Dividend Adjusted Prices

Hi

I have recently switched to investing/trading in ETFs.

Around end June/beginning July high dividend/distribution payouts (or dividend reinvestment) can sharply affect daily prices and since Beyond Charts does not take into account dividends, then scans can close out very (ongoing) profitable positions. For example the weekly relative comparison scan has just closed out (these and other trades)

ETFs I hold

IZZ, MCCL, WCMQ

ETFs I keep an eye on

EX20, F100, IOZ, IVE, MICH, TECH, VAS, VSO

Even though some of these are still trading higher and reaching new highs (on dividend adjusted prices).

Is there any way one could use dividend adjusted prices for stocks/ETFs which can be plotted and analysed? This would remove “false” signals and produce adjusted and more accurate charts (a standout example would be Bollinger Band overlays which are rendered useless if dividend adjusted prices are not used).
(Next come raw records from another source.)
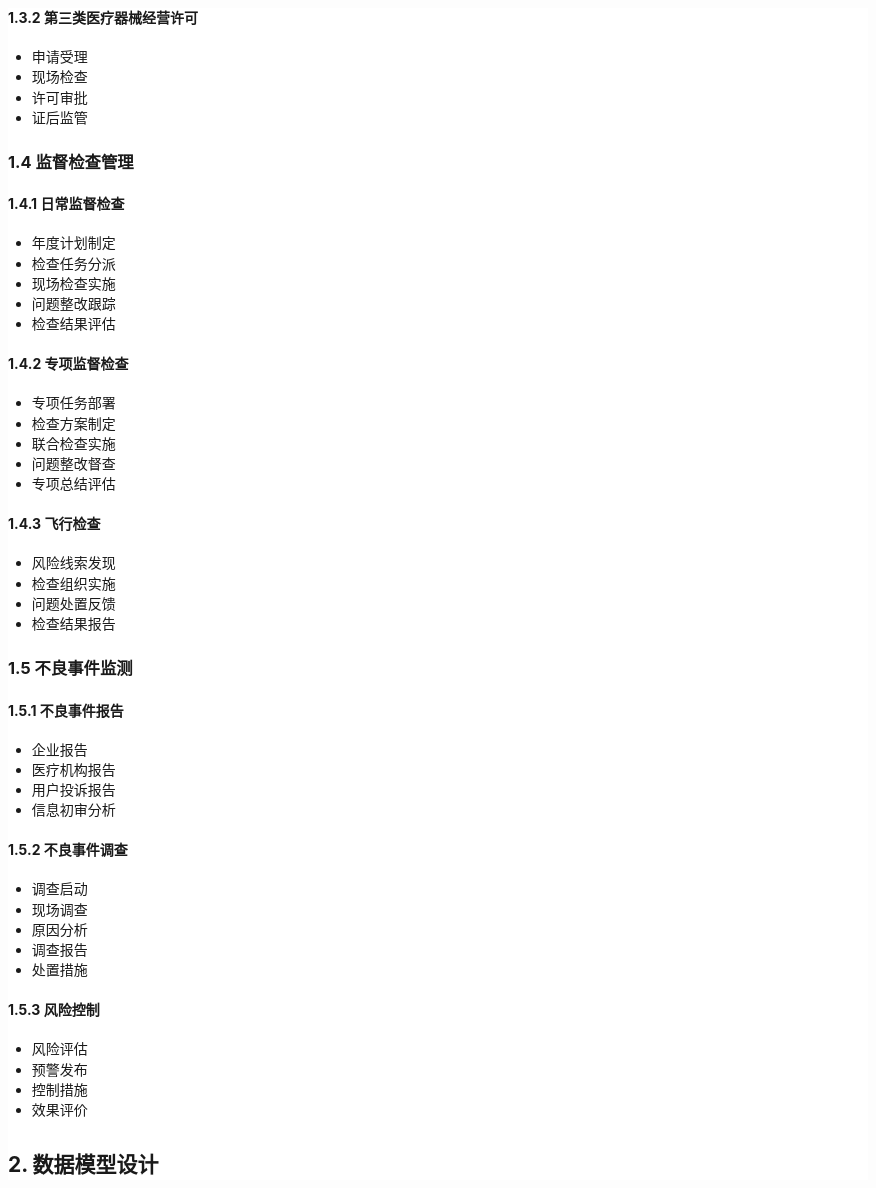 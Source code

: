 #### 1.3.2 第三类医疗器械经营许可
- 申请受理
- 现场检查
- 许可审批
- 证后监管

### 1.4 监督检查管理

#### 1.4.1 日常监督检查
- 年度计划制定
- 检查任务分派
- 现场检查实施
- 问题整改跟踪
- 检查结果评估

#### 1.4.2 专项监督检查
- 专项任务部署
- 检查方案制定
- 联合检查实施
- 问题整改督查
- 专项总结评估

#### 1.4.3 飞行检查
- 风险线索发现
- 检查组织实施
- 问题处置反馈
- 检查结果报告

### 1.5 不良事件监测

#### 1.5.1 不良事件报告
- 企业报告
- 医疗机构报告
- 用户投诉报告
- 信息初审分析

#### 1.5.2 不良事件调查
- 调查启动
- 现场调查
- 原因分析
- 调查报告
- 处置措施

#### 1.5.3 风险控制
- 风险评估
- 预警发布
- 控制措施
- 效果评价

## 2. 数据模型设计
I have tried writing BCFL scripts but have not been successful (appears only the last dividend is carried backwards).

Regards Joe Baker

Hi Joe,

What methodology are you using to make your buy and sell decisions?

The reason for asking that is that the ETF’s you’ve listed (apart from VAS) are not part of the SPA3 Investor ETF universe.

The SPA3 Investor signals on VAS will capture around 50-60% of the dividends over the longer term, whilst providing protection to the downside.

For the others, you could apply a simple ATR Trailing Stop from the indicator panel to each of the ETF charts, and then experiment with different “up” and “down” multipliers to see the impact that this has over different time frames and market conditions, including dividend “season”.

The dividends on some of the ETF’s listed are quite large and hence the significant drop in price.

The drop in price adds to the volatility of the ETF, and forms part of the normal daily price action upon which Beyond Charts technical indicators and formulae are based, and is not “dividend adjusted”.

Hi David

I spend (for enjoyment) about an hour per day to follow and track Australian markets, stocks and ETFs. I am not interested in day trading or holding an ETF on a short term basis. My methodology is medium to long term and I hold ETFs mainly based on SWS daily SIROC scans and weekly relative comparison scans coupled with yearly returns based on dividend adjusted prices.

For example, the eight SWS ETFs (IJH, IJR, IVV, SFY, SLF, STW, VAS and VTS) have an average yearly return of 14% (if brought and held over the past year). Yet over this same period there are several ETFs which have returned three times (CRYP, DFND, ESPO, GDX, IZZ, VBTC) or two times (ASIA, ATEC, BNKS, FANG, HACK, MCCL, WCMQ) that amount. Now, I realise that some of these are speculative and/or follow current market trend, however using Beyond Charts and the online talks by Share Wealth staff, I get a good feel for when one should be in or out of these instruments.

Now in your post you say -
“The dividends on some of the ETF’s listed are quite large and hence the significant drop in price. The drop in price adds to the volatility of the ETF …”

In response I would argue that such changes in volatility are only because the current price does not take into account dividends. However, the volatility would not change if one took them into account (through dividend adjusted prices) - as from an investment viewpoint the overall total value of an ETF does not change because any price drop is offset by the dividend or additional shares through dividend reinvestment. Yet, as I said, if one is using SIROC settings, then ETFs like VAS are stopped out, even though their total value (price + dividend) stays the same or (in the case of VAS) continues to increase.

Again, I would ask if one could adapt Beyond Charts to work with dividend adjusted prices - after all, it does take into considerations stock consolidations and splits.